━━ Material for this exercise ━━
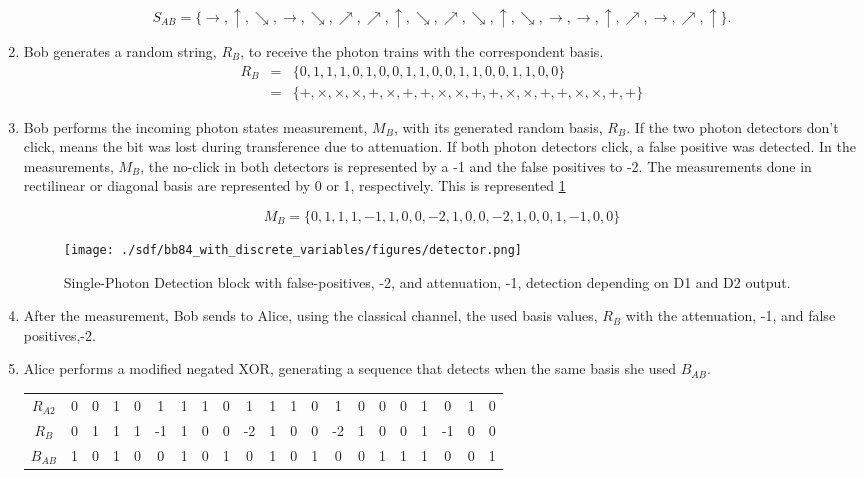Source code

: \begin{refsection}
\begin{enumerate}
	$$S_{AB} = \{\to, \uparrow, \searrow, \to, \searrow, \nearrow, \nearrow, \uparrow, \searrow, \nearrow, \searrow, \uparrow, \searrow, \to, \to, \uparrow, \nearrow, \to, \nearrow, \uparrow\}.$$
	
	\item Bob generates a random string, $R_{B}$, to receive the photon trains with the correspondent basis.
	\begin{eqnarray}
		R_{B} &=& \{0,1,1,1,0,1,0,0,1,1,0,0,1,1,0,0,1,1,0,0\} \nonumber\\
		&=&\{+,\times,\times,\times,+,\times,+,+,\times,\times,+,+,\times,\times,+,+,\times,\times,+,+\} \nonumber
	\end{eqnarray}
	
	\item Bob performs the incoming photon states measurement, $M_{B}$, with its generated random basis, $R_{B}$. If the two photon detectors don't click, means the bit was lost during transference due to attenuation. If both photon detectors click, a false positive was detected. In the measurements, $M_{B}$, the no-click in both detectors is represented by a -1 and the false positives to -2. The measurements done in rectilinear or diagonal basis are represented by 0 or 1, respectively. This is represented \ref{fig:bb84 detector}
	
	$$M_{B} = \{0,1,1,1,-1,1,0,0,-2,1,0,0,-2,1,0,0,1,-1,0,0\}$$	

	\begin{figure}[H]
		\centering
		\texttt{[image: ./sdf/bb84\_with\_discrete\_variables/figures/detector.png]}
		\caption{Single-Photon Detection block with false-positives, -2, and attenuation, -1, detection depending on D1 and D2 output.\label{fig:bb84 detector}}
	\end{figure}
	
	\item After the measurement, Bob sends to Alice, using the classical channel, the used basis values, $R_{B}$ with the attenuation, -1, and false positives,-2.
	\item Alice performs a modified negated XOR, generating a sequence that detects when the same basis she used $B_{AB}$.
	
	\begin{table}[H]
		\centering
		\begin{tabular}{c|c c c c c c c c c c c c c c c c c c c c}
			$R_{A2}$ & 0 & 0 & 1 & 0 &  1 & 1 & 1 & 0 &  1 & 1 & 1 & 0 &  1 & 0 & 0 & 0 & 1 &  0 & 1 & 0 \\
			$R_{B}$  & 0 & 1 & 1 & 1 & -1 & 1 & 0 & 0 & -2 & 1 & 0 & 0 & -2 & 1 & 0 & 0 & 1 & -1 & 0 & 0 \\ \hline
			$B_{AB}$ & 1 & 0 & 1 & 0 &  0 & 1 & 0 & 1 &  0 & 1 & 0 & 1 &  0 & 0 & 1 & 1 & 1 &  0 & 0 & 1 \\
		\end{tabular}
	\end{table}


\end{enumerate}
\end{refsection}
━━━
- [Exercise instructions] Copy the whole listing exactly, excluding the pictures in it.

- [Answer area]
Source code

: \begin{refsection}
\begin{enumerate}
	$$S_{AB} = \{\to, \uparrow, \searrow, \to, \searrow, \nearrow, \nearrow, \uparrow, \searrow, \nearrow, \searrow, \uparrow, \searrow, \to, \to, \uparrow, \nearrow, \to, \nearrow, \uparrow\}.$$
	
	\item Bob generates a random string, $R_{B}$, to receive the photon trains with the correspondent basis.
	\begin{eqnarray}
		R_{B} &=& \{0,1,1,1,0,1,0,0,1,1,0,0,1,1,0,0,1,1,0,0\} \nonumber\\
		&=&\{+,\times,\times,\times,+,\times,+,+,\times,\times,+,+,\times,\times,+,+,\times,\times,+,+\} \nonumber
	\end{eqnarray}
	
	\item Bob performs the incoming photon states measurement, $M_{B}$, with its generated random basis, $R_{B}$. If the two photon detectors don't click, means the bit was lost during transference due to attenuation. If both photon detectors click, a false positive was detected. In the measurements, $M_{B}$, the no-click in both detectors is represented by a -1 and the false positives to -2. The measurements done in rectilinear or diagonal basis are represented by 0 or 1, respectively. This is represented \ref{fig:bb84 detector}
	
	$$M_{B} = \{0,1,1,1,-1,1,0,0,-2,1,0,0,-2,1,0,0,1,-1,0,0\}$$	

	\begin{figure}[H]
		\centering
		\texttt{[image: ./sdf/bb84\_with\_discrete\_variables/figures/detector.png]}
		\caption{Single-Photon Detection block with false-positives, -2, and attenuation, -1, detection depending on D1 and D2 output.\label{fig:bb84 detector}}
	\end{figure}
	
	\item After the measurement, Bob sends to Alice, using the classical channel, the used basis values, $R_{B}$ with the attenuation, -1, and false positives,-2.
	\item Alice performs a modified negated XOR, generating a sequence that detects when the same basis she used $B_{AB}$.
	
	\begin{table}[H]
		\centering
		\begin{tabular}{c|c c c c c c c c c c c c c c c c c c c c}
			$R_{A2}$ & 0 & 0 & 1 & 0 &  1 & 1 & 1 & 0 &  1 & 1 & 1 & 0 &  1 & 0 & 0 & 0 & 1 &  0 & 1 & 0 \\
			$R_{B}$  & 0 & 1 & 1 & 1 & -1 & 1 & 0 & 0 & -2 & 1 & 0 & 0 & -2 & 1 & 0 & 0 & 1 & -1 & 0 & 0 \\ \hline
			$B_{AB}$ & 1 & 0 & 1 & 0 &  0 & 1 & 0 & 1 &  0 & 1 & 0 & 1 &  0 & 0 & 1 & 1 & 1 &  0 & 0 & 1 \\
		\end{tabular}
	\end{table}


\end{enumerate}
\end{refsection}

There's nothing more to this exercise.